In un attimo quella storia che avevo conosciuto un tempo, in un’altra forma, in una composizione che non aveva nulla a che vedere con quella di Szymanosky, mi appariva immediatamente più chiara. Quasi un ultimo istinto di vita, quasi un grido di sopravvivenza, tornava a scorrermi nelle vene la storia; compiendo un contrappasso pacifico verso il Maestro Neuhaus. In quel momento io sceglievo di vivere così come in un altro momento egli aveva scelto di morire.
L’esecuzione s’era compiuta che già era tempo di svuotare le tasche. Il silenzio, le pause, il rigore avevano parlato al nostro posto. E la musica, per quello che si era allora concessa, ci aveva fatto vivere altre vite, sparando il suo colpo, sordo, nei cristalli della notte.

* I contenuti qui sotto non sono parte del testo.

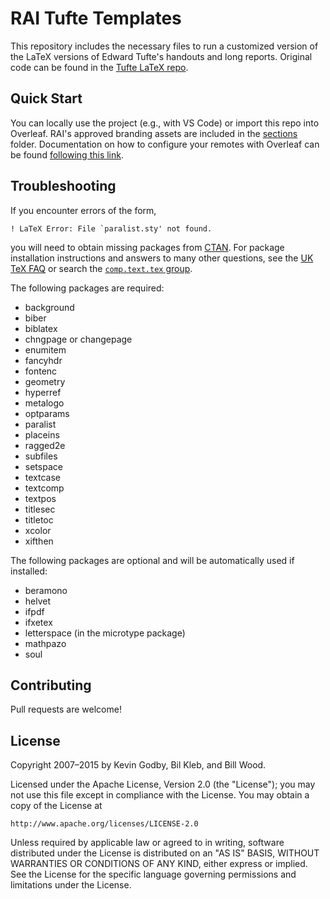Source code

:# RAI Tufte Templates
This repository includes the necessary files to run a customized version of the LaTeX versions of Edward Tufte's handouts and long reports. Original code can be found in the [Tufte LaTeX repo](https://github.com/Tufte-LaTeX/tufte-latex).

## Quick Start
You can locally use the project (e.g., with VS Code) or import this repo into Overleaf. RAI's approved branding assets are included in the [sections](https://github.com/pcuellar-rai/rai-tufte-templates/tree/main/sections) folder. Documentation on how to configure your remotes with Overleaf can be found [following this link](https://www.overleaf.com/learn/how-to/Git_integration). 


## Troubleshooting

If you encounter errors of the form,

    ! LaTeX Error: File `paralist.sty' not found.

you will need to obtain missing packages from [CTAN](http://ctan.org).
For package installation instructions and answers to many other
questions, see the [UK TeX FAQ](http://www.tex.ac.uk/faq/) or search the [`comp.text.tex` group](http://groups.google.com/group/comp.text.tex).

The following packages are required:

 * background
 * biber
 * biblatex
 * chngpage or changepage
 * enumitem
 * fancyhdr
 * fontenc
 * geometry
 * hyperref
 * metalogo
 * optparams
 * paralist
 * placeins
 * ragged2e
 * subfiles
 * setspace
 * textcase
 * textcomp
 * textpos
 * titlesec
 * titletoc
 * xcolor
 * xifthen

The following packages are optional and will be automatically used if installed:

 * beramono
 * helvet
 * ifpdf
 * ifxetex
 * letterspace (in the microtype package)
 * mathpazo
 * soul

## Contributing

Pull requests are welcome!

## License

Copyright 2007–2015 by Kevin Godby, Bil Kleb, and Bill Wood.

Licensed under the Apache License, Version 2.0 (the "License");
you may not use this file except in compliance with the License.
You may obtain a copy of the License at

    http://www.apache.org/licenses/LICENSE-2.0

Unless required by applicable law or agreed to in writing, software
distributed under the License is distributed on an "AS IS" BASIS,
WITHOUT WARRANTIES OR CONDITIONS OF ANY KIND, either express or implied.
See the License for the specific language governing permissions and
limitations under the License.
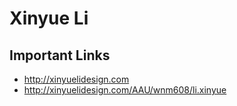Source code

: # Xinyue Li

## Important Links

- http://xinyuelidesign.com
- http://xinyuelidesign.com/AAU/wnm608/li.xinyue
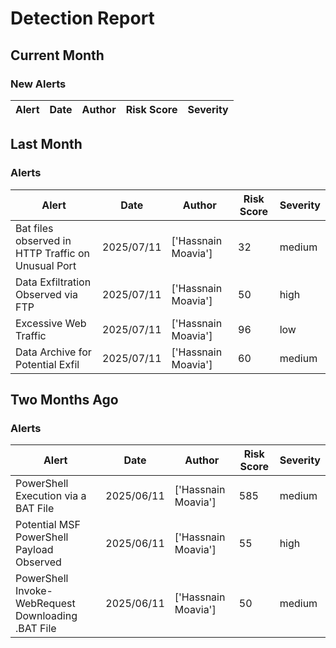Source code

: # Detection Report
## Current Month
### New Alerts

| Alert | Date | Author | Risk Score | Severity |
| --- | --- | --- | --- | --- |
## Last Month
### Alerts

| Alert | Date | Author | Risk Score | Severity |
| --- | --- | --- | --- | --- |
|Bat files observed in HTTP Traffic on Unusual Port |2025/07/11|['Hassnain Moavia']|32|medium|
|Data Exfiltration Observed via FTP|2025/07/11|['Hassnain Moavia']|50|high|
|Excessive Web Traffic|2025/07/11|['Hassnain Moavia']|96|low|
|Data Archive for Potential Exfil|2025/07/11|['Hassnain Moavia']|60|medium|
## Two Months Ago
### Alerts

| Alert | Date | Author | Risk Score | Severity |
| --- | --- | --- | --- | --- |
|PowerShell Execution via a BAT File|2025/06/11|['Hassnain Moavia']|585|medium|
|Potential MSF PowerShell Payload Observed|2025/06/11|['Hassnain Moavia']|55|high|
|PowerShell Invoke-WebRequest Downloading .BAT File|2025/06/11|['Hassnain Moavia']|50|medium|
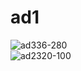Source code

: # ad1

![ad336-280](https://user-images.githubusercontent.com/55120552/98155065-afa10500-1ea3-11eb-9b8f-cb56caf43fe7.gif)
<br>
![ad2320-100](https://user-images.githubusercontent.com/55120552/98167557-41663d80-1eb7-11eb-8014-571f6e46280a.gif)
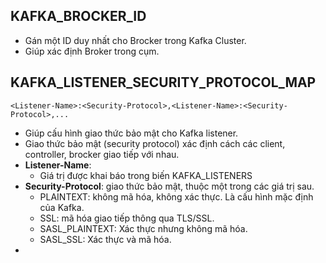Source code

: 
## KAFKA_BROCKER_ID
- Gán một ID duy nhất cho Brocker trong Kafka Cluster.
- Giúp xác định Broker trong cụm.
## KAFKA_LISTENER_SECURITY_PROTOCOL_MAP

`<Listener-Name>:<Security-Protocol>,<Listener-Name>:<Security-Protocol>,...`
- Giúp cấu hình giao thức bảo mật cho Kafka listener.
- Giao thức bảo mật (security protocol) xác định cách các client, controller, brocker giao tiếp với nhau.
- **Listener-Name**:
	- Giá trị được khai báo trong biến KAFKA_LISTENERS
- **Security-Protocol**: giao thức bảo mật, thuộc một trong các giá trị sau.
	- PLAINTEXT: không mã hóa, không xác thực. Là cấu hình mặc định của Kafka.
	- SSL: mã hóa giao tiếp thông qua TLS/SSL.
	- SASL_PLAINTEXT: Xác thực nhưng không mã hóa.
	- SASL_SSL: Xác thực và mã hóa.
-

In Rachmaninov, in quel Rachmaninov, allegro, in Do minore, ritrovavo il senso di un passato, della storia, e, infine, della vita. Mi tornava alla mente, quasi una manata sul troppo vapore accumulato, la poesia del vecchio ungherese Gyula Illyés. Ricordavo l’epilogo tragico di Coetanei,[3] quando la luce del futuro riempie la stanza con un rumore sordo. E mentre il pianista cessava la sua guerra tra le prime ottave, sentivo nel mio cuore qualcosa soffocare, ripetendo nella mente quelle parole luminose:
E dopo, in una bianca mattina, mentre fuori
cade l’ovatta del silenzio
e un cristallo di ghiaccio vibra complice
una fucilata sorda
che viene dal futuro.
Ecco schiudersi l’ignoto. Vedere lampeggiare una città nel buio. Una luce ha attraversato i cristalli della notte per insegnarci a vedere il ghiaccio vibrare nelle mani dei suoi esecutori. Per illuminare una parte di mondo. Per sparare il suo colpo, sordo, come sorda è ogni cosa che proviene dal futuro, che ancora non si comprende. Rachmaninov, noi siamo stati tuoi complici e non lo abbiamo mai saputo, coetanei per sempre di Diev e Neuhaus.